• **Try it**
Which lines in the data below contain the string "documentclass"? Show each one.

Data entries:
-=-=-

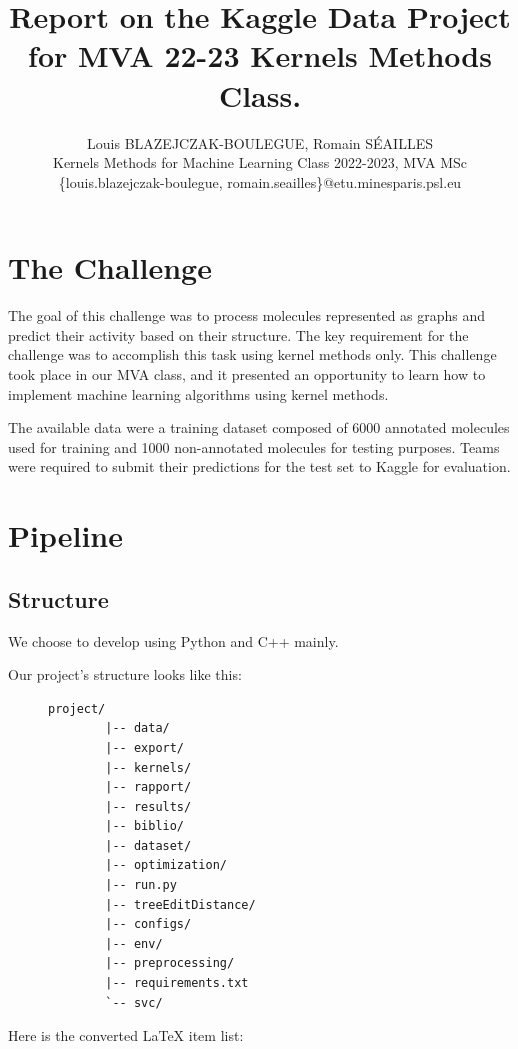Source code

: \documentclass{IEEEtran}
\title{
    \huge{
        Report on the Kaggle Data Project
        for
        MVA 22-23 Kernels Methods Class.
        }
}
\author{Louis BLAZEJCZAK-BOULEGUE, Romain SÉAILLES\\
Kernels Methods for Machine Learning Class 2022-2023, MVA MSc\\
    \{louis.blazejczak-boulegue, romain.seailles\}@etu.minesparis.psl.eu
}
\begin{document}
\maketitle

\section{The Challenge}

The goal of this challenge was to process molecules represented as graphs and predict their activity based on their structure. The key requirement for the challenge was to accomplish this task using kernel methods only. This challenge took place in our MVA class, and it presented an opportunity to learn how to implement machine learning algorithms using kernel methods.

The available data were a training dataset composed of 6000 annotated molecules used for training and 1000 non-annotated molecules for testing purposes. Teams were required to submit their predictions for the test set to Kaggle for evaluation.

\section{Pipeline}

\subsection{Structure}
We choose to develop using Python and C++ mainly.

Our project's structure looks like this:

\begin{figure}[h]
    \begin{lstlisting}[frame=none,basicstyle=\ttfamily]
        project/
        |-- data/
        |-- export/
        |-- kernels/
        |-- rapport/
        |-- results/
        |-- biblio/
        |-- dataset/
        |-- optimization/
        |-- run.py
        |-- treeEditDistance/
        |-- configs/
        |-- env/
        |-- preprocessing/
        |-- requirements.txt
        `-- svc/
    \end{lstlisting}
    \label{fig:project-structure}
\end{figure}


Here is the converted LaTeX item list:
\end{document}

-=-=-

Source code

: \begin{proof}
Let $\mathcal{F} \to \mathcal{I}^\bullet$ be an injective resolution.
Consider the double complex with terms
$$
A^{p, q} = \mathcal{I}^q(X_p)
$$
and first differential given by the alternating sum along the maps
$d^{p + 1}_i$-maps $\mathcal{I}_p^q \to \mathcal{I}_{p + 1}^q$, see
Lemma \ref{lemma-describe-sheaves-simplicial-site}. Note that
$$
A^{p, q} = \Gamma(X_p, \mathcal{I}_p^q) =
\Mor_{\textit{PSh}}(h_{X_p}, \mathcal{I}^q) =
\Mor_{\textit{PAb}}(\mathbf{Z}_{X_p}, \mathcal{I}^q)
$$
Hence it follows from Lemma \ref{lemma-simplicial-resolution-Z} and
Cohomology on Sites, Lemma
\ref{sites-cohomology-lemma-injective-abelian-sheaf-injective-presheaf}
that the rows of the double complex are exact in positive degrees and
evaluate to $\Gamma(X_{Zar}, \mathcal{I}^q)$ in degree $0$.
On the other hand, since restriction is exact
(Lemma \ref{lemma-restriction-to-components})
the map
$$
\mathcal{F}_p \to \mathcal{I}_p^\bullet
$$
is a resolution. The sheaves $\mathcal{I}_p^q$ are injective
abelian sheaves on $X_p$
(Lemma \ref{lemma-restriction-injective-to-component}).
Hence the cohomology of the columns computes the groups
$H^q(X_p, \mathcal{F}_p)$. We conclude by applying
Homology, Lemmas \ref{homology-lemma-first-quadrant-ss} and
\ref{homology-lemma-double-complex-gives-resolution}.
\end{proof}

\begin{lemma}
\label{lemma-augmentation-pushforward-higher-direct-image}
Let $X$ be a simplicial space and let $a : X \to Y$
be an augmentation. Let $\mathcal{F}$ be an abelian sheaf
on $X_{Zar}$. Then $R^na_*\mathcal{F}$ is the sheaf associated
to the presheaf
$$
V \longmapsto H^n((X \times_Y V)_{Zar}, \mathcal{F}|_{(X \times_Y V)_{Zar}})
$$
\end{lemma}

-=-=-

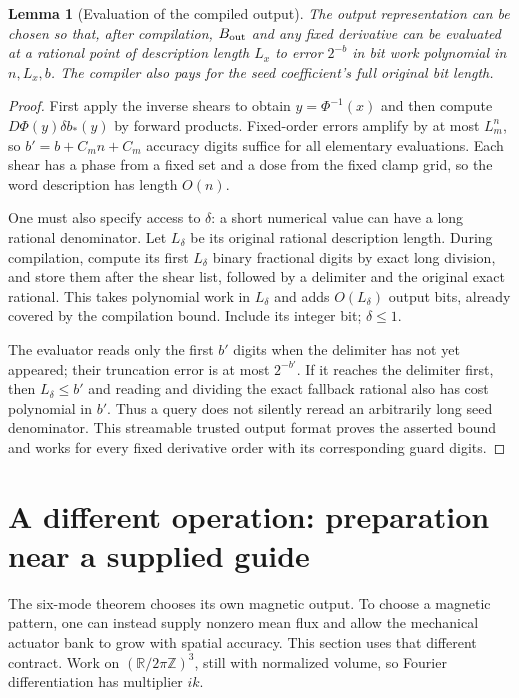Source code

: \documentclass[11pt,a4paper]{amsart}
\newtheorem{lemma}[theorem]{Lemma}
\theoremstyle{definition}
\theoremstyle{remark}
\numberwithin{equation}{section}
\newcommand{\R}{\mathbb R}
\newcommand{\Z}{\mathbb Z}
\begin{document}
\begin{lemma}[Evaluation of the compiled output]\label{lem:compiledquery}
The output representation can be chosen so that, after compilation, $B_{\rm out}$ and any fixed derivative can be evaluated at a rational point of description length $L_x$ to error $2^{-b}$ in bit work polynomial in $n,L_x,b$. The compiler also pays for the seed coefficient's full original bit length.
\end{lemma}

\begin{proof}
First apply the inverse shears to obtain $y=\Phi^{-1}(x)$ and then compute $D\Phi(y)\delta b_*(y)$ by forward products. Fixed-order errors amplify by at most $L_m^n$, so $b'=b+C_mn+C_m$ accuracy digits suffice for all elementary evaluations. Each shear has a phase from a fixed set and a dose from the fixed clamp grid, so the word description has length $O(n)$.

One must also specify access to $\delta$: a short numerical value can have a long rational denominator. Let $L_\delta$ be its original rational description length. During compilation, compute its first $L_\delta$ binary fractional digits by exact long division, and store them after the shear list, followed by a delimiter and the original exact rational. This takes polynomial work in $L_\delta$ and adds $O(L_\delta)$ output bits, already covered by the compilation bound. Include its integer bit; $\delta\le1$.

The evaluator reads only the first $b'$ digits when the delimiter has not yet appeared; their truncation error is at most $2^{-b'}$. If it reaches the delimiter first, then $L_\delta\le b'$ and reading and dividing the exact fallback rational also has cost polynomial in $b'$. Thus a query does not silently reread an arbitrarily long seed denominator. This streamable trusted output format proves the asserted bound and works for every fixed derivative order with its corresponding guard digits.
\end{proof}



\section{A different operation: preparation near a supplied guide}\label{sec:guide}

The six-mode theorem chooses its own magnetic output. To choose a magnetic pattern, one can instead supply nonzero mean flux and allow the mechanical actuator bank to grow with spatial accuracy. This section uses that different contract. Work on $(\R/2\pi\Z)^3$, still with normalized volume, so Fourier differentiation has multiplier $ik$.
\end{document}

-=-=-

• **Output for this exercise**
: \documentclass{IEEEtran}
: \documentclass[11pt,a4paper]{amsart}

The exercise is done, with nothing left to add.